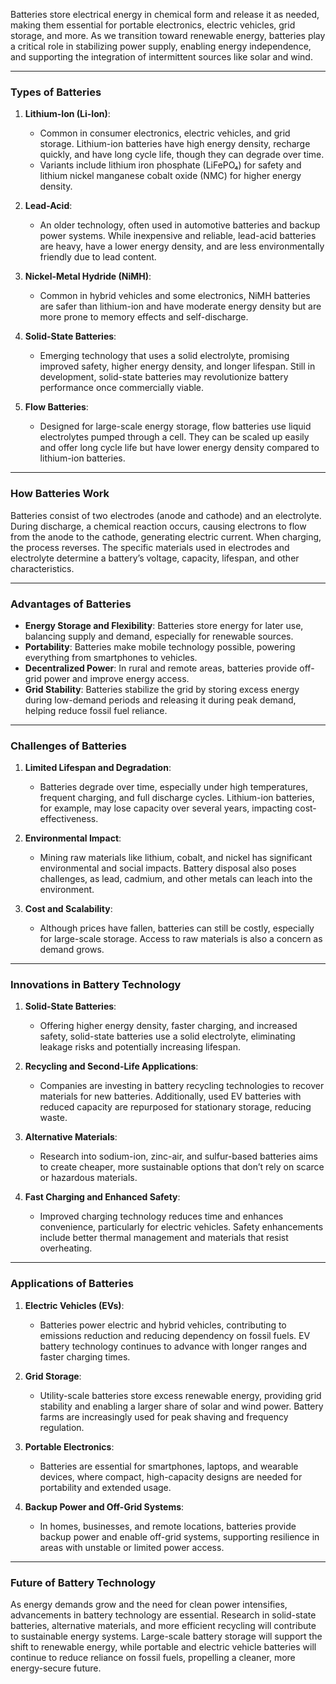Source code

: Batteries store electrical energy in chemical form and release it as needed, making them essential for portable electronics, electric vehicles, grid storage, and more. As we transition toward renewable energy, batteries play a critical role in stabilizing power supply, enabling energy independence, and supporting the integration of intermittent sources like solar and wind.

---

### Types of Batteries

1. **Lithium-Ion (Li-Ion)**:
   - Common in consumer electronics, electric vehicles, and grid storage. Lithium-ion batteries have high energy density, recharge quickly, and have long cycle life, though they can degrade over time.
   - Variants include lithium iron phosphate (LiFePO₄) for safety and lithium nickel manganese cobalt oxide (NMC) for higher energy density.

2. **Lead-Acid**:
   - An older technology, often used in automotive batteries and backup power systems. While inexpensive and reliable, lead-acid batteries are heavy, have a lower energy density, and are less environmentally friendly due to lead content.

3. **Nickel-Metal Hydride (NiMH)**:
   - Common in hybrid vehicles and some electronics, NiMH batteries are safer than lithium-ion and have moderate energy density but are more prone to memory effects and self-discharge.

4. **Solid-State Batteries**:
   - Emerging technology that uses a solid electrolyte, promising improved safety, higher energy density, and longer lifespan. Still in development, solid-state batteries may revolutionize battery performance once commercially viable.

5. **Flow Batteries**:
   - Designed for large-scale energy storage, flow batteries use liquid electrolytes pumped through a cell. They can be scaled up easily and offer long cycle life but have lower energy density compared to lithium-ion batteries.

---

### How Batteries Work

Batteries consist of two electrodes (anode and cathode) and an electrolyte. During discharge, a chemical reaction occurs, causing electrons to flow from the anode to the cathode, generating electric current. When charging, the process reverses. The specific materials used in electrodes and electrolyte determine a battery’s voltage, capacity, lifespan, and other characteristics.

---

### Advantages of Batteries

- **Energy Storage and Flexibility**: Batteries store energy for later use, balancing supply and demand, especially for renewable sources.
- **Portability**: Batteries make mobile technology possible, powering everything from smartphones to vehicles.
- **Decentralized Power**: In rural and remote areas, batteries provide off-grid power and improve energy access.
- **Grid Stability**: Batteries stabilize the grid by storing excess energy during low-demand periods and releasing it during peak demand, helping reduce fossil fuel reliance.

---

### Challenges of Batteries

1. **Limited Lifespan and Degradation**:
   - Batteries degrade over time, especially under high temperatures, frequent charging, and full discharge cycles. Lithium-ion batteries, for example, may lose capacity over several years, impacting cost-effectiveness.

2. **Environmental Impact**:
   - Mining raw materials like lithium, cobalt, and nickel has significant environmental and social impacts. Battery disposal also poses challenges, as lead, cadmium, and other metals can leach into the environment.

3. **Cost and Scalability**:
   - Although prices have fallen, batteries can still be costly, especially for large-scale storage. Access to raw materials is also a concern as demand grows.

---

### Innovations in Battery Technology

1. **Solid-State Batteries**:
   - Offering higher energy density, faster charging, and increased safety, solid-state batteries use a solid electrolyte, eliminating leakage risks and potentially increasing lifespan.

2. **Recycling and Second-Life Applications**:
   - Companies are investing in battery recycling technologies to recover materials for new batteries. Additionally, used EV batteries with reduced capacity are repurposed for stationary storage, reducing waste.

3. **Alternative Materials**:
   - Research into sodium-ion, zinc-air, and sulfur-based batteries aims to create cheaper, more sustainable options that don’t rely on scarce or hazardous materials.

4. **Fast Charging and Enhanced Safety**:
   - Improved charging technology reduces time and enhances convenience, particularly for electric vehicles. Safety enhancements include better thermal management and materials that resist overheating.

---

### Applications of Batteries

1. **Electric Vehicles (EVs)**:
   - Batteries power electric and hybrid vehicles, contributing to emissions reduction and reducing dependency on fossil fuels. EV battery technology continues to advance with longer ranges and faster charging times.

2. **Grid Storage**:
   - Utility-scale batteries store excess renewable energy, providing grid stability and enabling a larger share of solar and wind power. Battery farms are increasingly used for peak shaving and frequency regulation.

3. **Portable Electronics**:
   - Batteries are essential for smartphones, laptops, and wearable devices, where compact, high-capacity designs are needed for portability and extended usage.

4. **Backup Power and Off-Grid Systems**:
   - In homes, businesses, and remote locations, batteries provide backup power and enable off-grid systems, supporting resilience in areas with unstable or limited power access.

---

### Future of Battery Technology

As energy demands grow and the need for clean power intensifies, advancements in battery technology are essential. Research in solid-state batteries, alternative materials, and more efficient recycling will contribute to sustainable energy systems. Large-scale battery storage will support the shift to renewable energy, while portable and electric vehicle batteries will continue to reduce reliance on fossil fuels, propelling a cleaner, more energy-secure future.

—————

- [Task objective]: Only the records themselves, retyped exactly, belong in the answer; please leave all images behind.

- [Solution for this problem]:
Source code

: Batteries store electrical energy in chemical form and release it as needed, making them essential for portable electronics, electric vehicles, grid storage, and more. As we transition toward renewable energy, batteries play a critical role in stabilizing power supply, enabling energy independence, and supporting the integration of intermittent sources like solar and wind.

---

### Types of Batteries

1. **Lithium-Ion (Li-Ion)**:
   - Common in consumer electronics, electric vehicles, and grid storage. Lithium-ion batteries have high energy density, recharge quickly, and have long cycle life, though they can degrade over time.
   - Variants include lithium iron phosphate (LiFePO₄) for safety and lithium nickel manganese cobalt oxide (NMC) for higher energy density.

2. **Lead-Acid**:
   - An older technology, often used in automotive batteries and backup power systems. While inexpensive and reliable, lead-acid batteries are heavy, have a lower energy density, and are less environmentally friendly due to lead content.

3. **Nickel-Metal Hydride (NiMH)**:
   - Common in hybrid vehicles and some electronics, NiMH batteries are safer than lithium-ion and have moderate energy density but are more prone to memory effects and self-discharge.

4. **Solid-State Batteries**:
   - Emerging technology that uses a solid electrolyte, promising improved safety, higher energy density, and longer lifespan. Still in development, solid-state batteries may revolutionize battery performance once commercially viable.

5. **Flow Batteries**:
   - Designed for large-scale energy storage, flow batteries use liquid electrolytes pumped through a cell. They can be scaled up easily and offer long cycle life but have lower energy density compared to lithium-ion batteries.

---

### How Batteries Work

Batteries consist of two electrodes (anode and cathode) and an electrolyte. During discharge, a chemical reaction occurs, causing electrons to flow from the anode to the cathode, generating electric current. When charging, the process reverses. The specific materials used in electrodes and electrolyte determine a battery’s voltage, capacity, lifespan, and other characteristics.

---

### Advantages of Batteries

- **Energy Storage and Flexibility**: Batteries store energy for later use, balancing supply and demand, especially for renewable sources.
- **Portability**: Batteries make mobile technology possible, powering everything from smartphones to vehicles.
- **Decentralized Power**: In rural and remote areas, batteries provide off-grid power and improve energy access.
- **Grid Stability**: Batteries stabilize the grid by storing excess energy during low-demand periods and releasing it during peak demand, helping reduce fossil fuel reliance.

---

### Challenges of Batteries

1. **Limited Lifespan and Degradation**:
   - Batteries degrade over time, especially under high temperatures, frequent charging, and full discharge cycles. Lithium-ion batteries, for example, may lose capacity over several years, impacting cost-effectiveness.

2. **Environmental Impact**:
   - Mining raw materials like lithium, cobalt, and nickel has significant environmental and social impacts. Battery disposal also poses challenges, as lead, cadmium, and other metals can leach into the environment.

3. **Cost and Scalability**:
   - Although prices have fallen, batteries can still be costly, especially for large-scale storage. Access to raw materials is also a concern as demand grows.

---

### Innovations in Battery Technology

1. **Solid-State Batteries**:
   - Offering higher energy density, faster charging, and increased safety, solid-state batteries use a solid electrolyte, eliminating leakage risks and potentially increasing lifespan.

2. **Recycling and Second-Life Applications**:
   - Companies are investing in battery recycling technologies to recover materials for new batteries. Additionally, used EV batteries with reduced capacity are repurposed for stationary storage, reducing waste.

3. **Alternative Materials**:
   - Research into sodium-ion, zinc-air, and sulfur-based batteries aims to create cheaper, more sustainable options that don’t rely on scarce or hazardous materials.

4. **Fast Charging and Enhanced Safety**:
   - Improved charging technology reduces time and enhances convenience, particularly for electric vehicles. Safety enhancements include better thermal management and materials that resist overheating.

---

### Applications of Batteries

1. **Electric Vehicles (EVs)**:
   - Batteries power electric and hybrid vehicles, contributing to emissions reduction and reducing dependency on fossil fuels. EV battery technology continues to advance with longer ranges and faster charging times.

2. **Grid Storage**:
   - Utility-scale batteries store excess renewable energy, providing grid stability and enabling a larger share of solar and wind power. Battery farms are increasingly used for peak shaving and frequency regulation.

3. **Portable Electronics**:
   - Batteries are essential for smartphones, laptops, and wearable devices, where compact, high-capacity designs are needed for portability and extended usage.

4. **Backup Power and Off-Grid Systems**:
   - In homes, businesses, and remote locations, batteries provide backup power and enable off-grid systems, supporting resilience in areas with unstable or limited power access.

---

### Future of Battery Technology

As energy demands grow and the need for clean power intensifies, advancements in battery technology are essential. Research in solid-state batteries, alternative materials, and more efficient recycling will contribute to sustainable energy systems. Large-scale battery storage will support the shift to renewable energy, while portable and electric vehicle batteries will continue to reduce reliance on fossil fuels, propelling a cleaner, more energy-secure future.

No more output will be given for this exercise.